Give the count of lines in the data that include the string "OpenStreetMap", with no added remarks.

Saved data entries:

=== Begin Enclosure ===

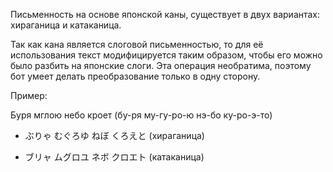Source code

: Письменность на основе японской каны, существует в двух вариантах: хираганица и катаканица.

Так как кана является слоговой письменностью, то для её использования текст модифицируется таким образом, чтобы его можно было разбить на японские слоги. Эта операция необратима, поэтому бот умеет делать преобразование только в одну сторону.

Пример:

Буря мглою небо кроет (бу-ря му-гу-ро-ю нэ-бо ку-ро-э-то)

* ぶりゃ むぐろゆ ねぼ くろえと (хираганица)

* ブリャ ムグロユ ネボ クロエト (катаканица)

=== End Enclosure ===
=== Begin Enclosure ===

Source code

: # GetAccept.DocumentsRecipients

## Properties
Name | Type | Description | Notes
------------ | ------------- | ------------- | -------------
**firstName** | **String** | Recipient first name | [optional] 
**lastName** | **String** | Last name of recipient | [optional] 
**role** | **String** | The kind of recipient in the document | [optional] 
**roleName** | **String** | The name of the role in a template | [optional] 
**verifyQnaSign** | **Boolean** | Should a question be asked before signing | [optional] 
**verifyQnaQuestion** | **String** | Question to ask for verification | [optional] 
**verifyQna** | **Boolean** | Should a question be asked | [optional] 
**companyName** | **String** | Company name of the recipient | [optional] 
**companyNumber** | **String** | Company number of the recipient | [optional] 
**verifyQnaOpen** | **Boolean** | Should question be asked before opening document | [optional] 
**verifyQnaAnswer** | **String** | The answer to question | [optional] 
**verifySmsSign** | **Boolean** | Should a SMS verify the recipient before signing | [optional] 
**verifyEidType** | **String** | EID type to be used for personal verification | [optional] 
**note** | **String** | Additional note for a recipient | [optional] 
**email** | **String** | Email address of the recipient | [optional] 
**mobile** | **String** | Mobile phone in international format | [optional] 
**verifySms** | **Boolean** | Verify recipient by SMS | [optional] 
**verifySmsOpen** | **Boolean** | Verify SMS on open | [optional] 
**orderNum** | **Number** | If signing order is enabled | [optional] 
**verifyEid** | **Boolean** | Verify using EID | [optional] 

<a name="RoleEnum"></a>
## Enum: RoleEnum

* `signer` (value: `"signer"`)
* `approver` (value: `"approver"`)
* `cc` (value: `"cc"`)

=== End Enclosure ===
=== Begin Enclosure ===

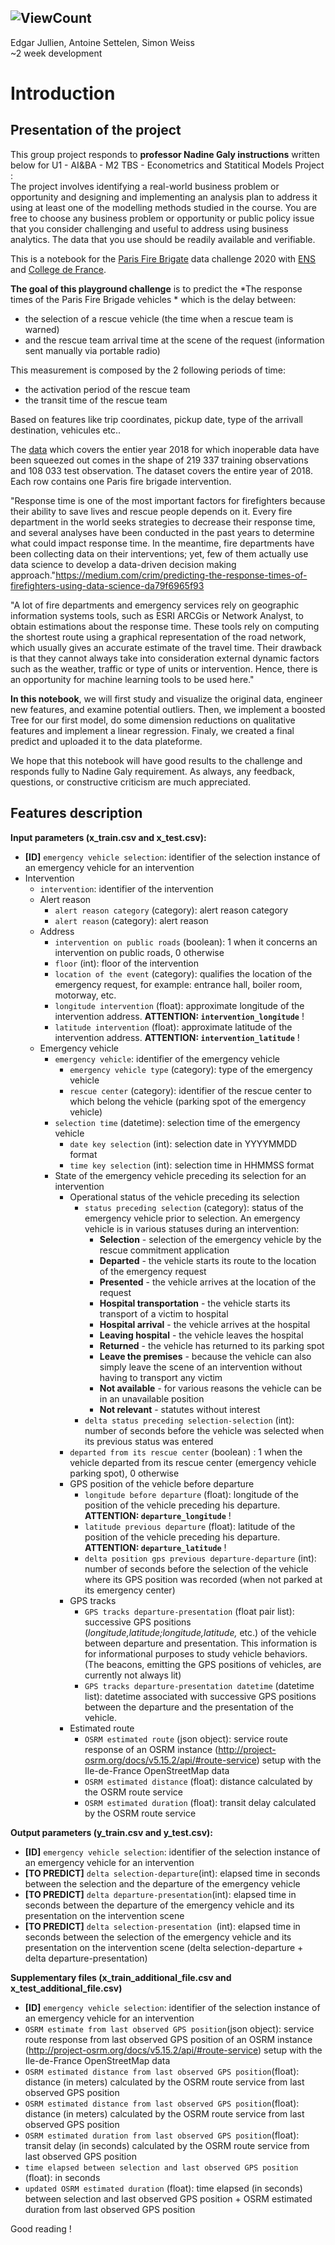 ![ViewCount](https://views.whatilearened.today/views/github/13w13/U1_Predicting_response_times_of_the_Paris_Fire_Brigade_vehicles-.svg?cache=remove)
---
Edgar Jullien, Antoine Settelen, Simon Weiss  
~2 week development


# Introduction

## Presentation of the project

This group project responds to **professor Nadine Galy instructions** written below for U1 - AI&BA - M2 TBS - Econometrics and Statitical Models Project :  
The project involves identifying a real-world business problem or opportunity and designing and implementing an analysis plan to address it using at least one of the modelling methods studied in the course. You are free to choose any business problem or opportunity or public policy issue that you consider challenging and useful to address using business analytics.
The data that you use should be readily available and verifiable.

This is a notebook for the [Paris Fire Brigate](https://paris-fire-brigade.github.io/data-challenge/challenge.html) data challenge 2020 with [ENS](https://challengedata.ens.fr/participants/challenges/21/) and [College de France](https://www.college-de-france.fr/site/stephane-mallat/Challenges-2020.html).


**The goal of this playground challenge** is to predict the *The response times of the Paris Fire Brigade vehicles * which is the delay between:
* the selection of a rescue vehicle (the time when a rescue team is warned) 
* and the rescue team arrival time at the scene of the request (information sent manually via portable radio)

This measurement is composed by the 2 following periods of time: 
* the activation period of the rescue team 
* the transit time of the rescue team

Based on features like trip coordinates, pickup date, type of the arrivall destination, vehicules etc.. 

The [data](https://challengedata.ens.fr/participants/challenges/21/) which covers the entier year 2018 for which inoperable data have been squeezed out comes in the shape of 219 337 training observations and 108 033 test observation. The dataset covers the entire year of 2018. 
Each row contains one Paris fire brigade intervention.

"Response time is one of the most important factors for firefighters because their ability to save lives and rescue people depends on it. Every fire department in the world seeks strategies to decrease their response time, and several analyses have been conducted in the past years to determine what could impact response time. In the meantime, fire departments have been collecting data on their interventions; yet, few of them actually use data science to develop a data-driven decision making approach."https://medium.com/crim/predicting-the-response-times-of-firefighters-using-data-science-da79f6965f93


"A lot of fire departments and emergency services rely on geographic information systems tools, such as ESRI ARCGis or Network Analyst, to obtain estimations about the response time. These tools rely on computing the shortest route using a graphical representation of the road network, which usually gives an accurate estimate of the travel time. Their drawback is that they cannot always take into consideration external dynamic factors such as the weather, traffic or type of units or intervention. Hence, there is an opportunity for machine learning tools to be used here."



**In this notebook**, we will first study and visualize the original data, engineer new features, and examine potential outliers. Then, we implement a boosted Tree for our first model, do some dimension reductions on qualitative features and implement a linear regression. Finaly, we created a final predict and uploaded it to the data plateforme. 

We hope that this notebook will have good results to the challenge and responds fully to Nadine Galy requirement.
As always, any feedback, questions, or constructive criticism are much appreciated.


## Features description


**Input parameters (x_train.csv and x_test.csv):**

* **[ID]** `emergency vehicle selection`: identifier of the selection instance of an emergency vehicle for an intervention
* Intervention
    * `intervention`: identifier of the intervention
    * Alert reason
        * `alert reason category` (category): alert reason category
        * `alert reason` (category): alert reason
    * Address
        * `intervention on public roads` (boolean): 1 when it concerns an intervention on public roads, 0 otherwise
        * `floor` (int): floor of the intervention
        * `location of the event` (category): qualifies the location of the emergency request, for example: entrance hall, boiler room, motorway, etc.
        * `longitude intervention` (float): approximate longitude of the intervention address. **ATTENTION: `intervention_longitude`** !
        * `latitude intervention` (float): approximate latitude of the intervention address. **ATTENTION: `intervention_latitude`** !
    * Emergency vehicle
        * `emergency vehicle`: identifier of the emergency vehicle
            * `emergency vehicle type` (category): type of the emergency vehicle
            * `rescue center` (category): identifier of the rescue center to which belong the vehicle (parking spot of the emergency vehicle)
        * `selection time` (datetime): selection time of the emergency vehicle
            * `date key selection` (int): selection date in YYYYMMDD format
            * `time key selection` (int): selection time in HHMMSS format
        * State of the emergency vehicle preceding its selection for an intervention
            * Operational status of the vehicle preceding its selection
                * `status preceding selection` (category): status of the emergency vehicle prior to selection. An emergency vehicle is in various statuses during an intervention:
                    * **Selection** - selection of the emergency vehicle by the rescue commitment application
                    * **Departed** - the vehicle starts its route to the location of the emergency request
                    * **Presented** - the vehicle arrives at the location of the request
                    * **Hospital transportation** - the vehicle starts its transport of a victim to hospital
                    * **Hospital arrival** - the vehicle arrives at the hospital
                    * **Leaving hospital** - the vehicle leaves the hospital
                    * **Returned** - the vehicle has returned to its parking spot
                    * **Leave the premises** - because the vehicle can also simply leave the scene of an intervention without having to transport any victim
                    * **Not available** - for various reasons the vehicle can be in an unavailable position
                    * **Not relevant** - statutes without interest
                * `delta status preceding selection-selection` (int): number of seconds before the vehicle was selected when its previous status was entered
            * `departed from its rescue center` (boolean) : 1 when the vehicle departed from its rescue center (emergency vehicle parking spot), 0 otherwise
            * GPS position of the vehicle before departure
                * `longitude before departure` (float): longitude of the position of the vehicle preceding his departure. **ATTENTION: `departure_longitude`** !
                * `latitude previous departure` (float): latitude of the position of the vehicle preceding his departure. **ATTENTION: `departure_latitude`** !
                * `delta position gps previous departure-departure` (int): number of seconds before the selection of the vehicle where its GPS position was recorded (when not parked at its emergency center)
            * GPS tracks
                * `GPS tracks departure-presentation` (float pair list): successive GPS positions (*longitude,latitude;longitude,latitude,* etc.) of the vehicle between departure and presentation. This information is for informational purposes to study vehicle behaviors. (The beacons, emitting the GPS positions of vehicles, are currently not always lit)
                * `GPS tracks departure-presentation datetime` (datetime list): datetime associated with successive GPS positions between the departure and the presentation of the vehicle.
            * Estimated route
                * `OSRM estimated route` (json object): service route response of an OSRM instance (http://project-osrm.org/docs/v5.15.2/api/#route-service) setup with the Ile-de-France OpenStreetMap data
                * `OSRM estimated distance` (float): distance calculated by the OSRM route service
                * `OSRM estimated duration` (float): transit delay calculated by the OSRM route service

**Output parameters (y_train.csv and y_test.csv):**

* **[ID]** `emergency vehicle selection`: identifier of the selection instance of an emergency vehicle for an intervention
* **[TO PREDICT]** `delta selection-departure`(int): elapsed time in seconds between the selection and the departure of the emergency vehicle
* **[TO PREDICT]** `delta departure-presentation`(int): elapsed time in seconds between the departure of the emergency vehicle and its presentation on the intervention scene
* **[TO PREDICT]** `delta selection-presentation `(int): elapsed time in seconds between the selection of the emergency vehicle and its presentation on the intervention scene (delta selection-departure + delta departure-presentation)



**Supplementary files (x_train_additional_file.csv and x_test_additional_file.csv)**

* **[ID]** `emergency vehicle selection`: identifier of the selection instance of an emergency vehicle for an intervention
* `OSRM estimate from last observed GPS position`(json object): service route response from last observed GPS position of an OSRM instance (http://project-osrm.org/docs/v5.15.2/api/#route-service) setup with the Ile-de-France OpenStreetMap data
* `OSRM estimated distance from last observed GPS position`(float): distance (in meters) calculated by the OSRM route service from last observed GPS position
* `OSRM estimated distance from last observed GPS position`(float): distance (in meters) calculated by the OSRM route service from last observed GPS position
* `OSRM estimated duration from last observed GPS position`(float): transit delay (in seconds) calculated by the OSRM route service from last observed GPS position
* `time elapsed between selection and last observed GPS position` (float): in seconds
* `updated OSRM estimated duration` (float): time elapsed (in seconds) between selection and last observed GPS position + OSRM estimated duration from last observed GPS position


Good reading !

=== End Enclosure ===

• [SOLUTION]:
2